Now we are ready to check out Ceph. We will build it at a later stage when we are ready. If git is not present on your machine, you can follow these instructions to install it.

 

# cd /usr/src
# git clone git://ceph.newdream.net/ceph.git
Initialize ceph/.git
Initialized empty Git repository in /usr/src/ceph/.git/
remote: Generating pack...
remote: Counting objects: 498
remote: Done counting 37941 objects.
remote: Deltifying 37941 objects...
remote:  100% (37941/37941) done
remote: Total 37941 (delta 30117), reused 34536 (delta 27139)
Receiving objects: 100% (37941/37941), 8.46 MiB | 568 KiB/s, done.
Resolving deltas: 100% (30117/30117), done.
#

 

We need to export the ceph directory so that each node in the cluster can access the binaries and subdirectories which are needed. We will use NFS for this.

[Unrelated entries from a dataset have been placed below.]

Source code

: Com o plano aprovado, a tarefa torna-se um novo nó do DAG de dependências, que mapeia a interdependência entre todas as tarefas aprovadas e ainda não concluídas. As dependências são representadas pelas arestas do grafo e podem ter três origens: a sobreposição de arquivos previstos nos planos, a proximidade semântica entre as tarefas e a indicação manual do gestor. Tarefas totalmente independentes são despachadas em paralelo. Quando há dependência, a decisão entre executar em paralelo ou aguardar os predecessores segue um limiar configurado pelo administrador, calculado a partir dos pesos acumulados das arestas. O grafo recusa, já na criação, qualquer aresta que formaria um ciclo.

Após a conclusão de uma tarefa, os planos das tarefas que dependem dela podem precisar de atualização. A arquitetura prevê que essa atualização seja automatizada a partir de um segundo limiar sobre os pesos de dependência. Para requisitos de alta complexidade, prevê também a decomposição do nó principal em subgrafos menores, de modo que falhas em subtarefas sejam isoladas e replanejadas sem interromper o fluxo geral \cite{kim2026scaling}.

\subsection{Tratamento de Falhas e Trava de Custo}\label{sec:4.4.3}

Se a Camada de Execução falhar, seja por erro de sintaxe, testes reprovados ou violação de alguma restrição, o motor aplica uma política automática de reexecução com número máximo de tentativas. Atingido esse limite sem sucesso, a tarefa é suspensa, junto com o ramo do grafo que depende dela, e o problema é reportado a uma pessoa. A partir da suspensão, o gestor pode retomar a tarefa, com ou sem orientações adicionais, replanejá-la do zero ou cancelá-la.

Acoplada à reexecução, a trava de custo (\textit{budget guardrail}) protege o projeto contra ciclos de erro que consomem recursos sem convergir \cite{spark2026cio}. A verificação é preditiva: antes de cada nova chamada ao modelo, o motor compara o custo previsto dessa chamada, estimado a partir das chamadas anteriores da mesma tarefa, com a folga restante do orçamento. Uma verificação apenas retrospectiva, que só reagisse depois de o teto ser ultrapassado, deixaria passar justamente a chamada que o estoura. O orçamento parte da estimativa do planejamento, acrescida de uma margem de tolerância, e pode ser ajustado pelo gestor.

On the ceph0 host (or whichever host has the Ceph source code), edit the /etc/exports file. It should have a line similar to the following (assuming you modified the /etc/hosts file as I described; otherwise, you will need to enter IP addresses in this file):

 

/usr/src/ceph ceph1(rw,async,no_subtree_check) ceph2(rw,async,no_subtree_check)

 

This export entry is extremely simple. I am not taking security concerns into account here as this is a very simple test cluster we are setting up. Next, restart (or start if it was never started) the NFS service as follows.

 

# service nfs restart
Shutting down NFS mountd:                                  [  OK  ]
Shutting down NFS daemon:                                  [  OK  ]
Shutting down NFS quotas:                                  [  OK  ]
Shutting down NFS services:                                [  OK  ]
Starting NFS services:                                     [  OK  ]
Starting NFS quotas:                                       [  OK  ]
Starting NFS daemon:                                       [  OK  ]
Starting NFS mountd:                                       [  OK  ]
#

 

Now mount this directory on the other nodes in the cluster.

 

ceph1# mount -t nfs -o rw ceph0:/usr/src/ceph /usr/src/ceph
ceph2# mount -t nfs -o rw ceph0:/usr/src/ceph /usr/src/ceph

 

Building the Kernel Client

Before we build Ceph, we want to get the kernel client up and running. For this guide, I am going to build the client into the kernel. We will do this on every node. First, we need to download the latest kernel source code using git.

 

# cd /usr/src/kernels
# git clone git://git.kernel.org/pub/scm/linux/kernel/git/torvalds/linux-2.6.git
Initialize linux-2.6/.git
Initialized empty Git repository in /usr/src/kernels/linux-2.6/.git/
remote: Counting objects: 882421, done.
remote: Compressing objects: 100% (155150/155150), done.
remote: Total 882421 (delta 736090), reused 872174 (delta 725984)
Receiving objects: 100% (882421/882421), 209.92 MiB | 336 KiB/s, done.
Resolving deltas: 100% (736090/736090), done.
Checking out files: 100% (24247/24247), done.
# cd /usr/src/kernels/linux-2.6
# patch -p1 < /usr/src/ceph/src/kernel/kconfig.patch
patching file fs/Kconfig
Hunk #1 succeeded at 1557 with fuzz 2 (offset 38 lines).
patching file fs/Makefile
Hunk #1 succeeded at 122 (offset 4 lines).
# ln -s /usr/src/ceph/src/kernel fs/ceph
# ln -s /usr/src/ceph/src/include/ceph_fs.h fs/ceph/ceph_fs.h
# cd /usr/src/kernels/linux-2.6
# make mrproper
# make menuconfig

 

A lot of configuration options will be presented to you in this menu. Rather then go into that here, I'll point you to a much more in-depth guide here which discusses the configuration options in more detail.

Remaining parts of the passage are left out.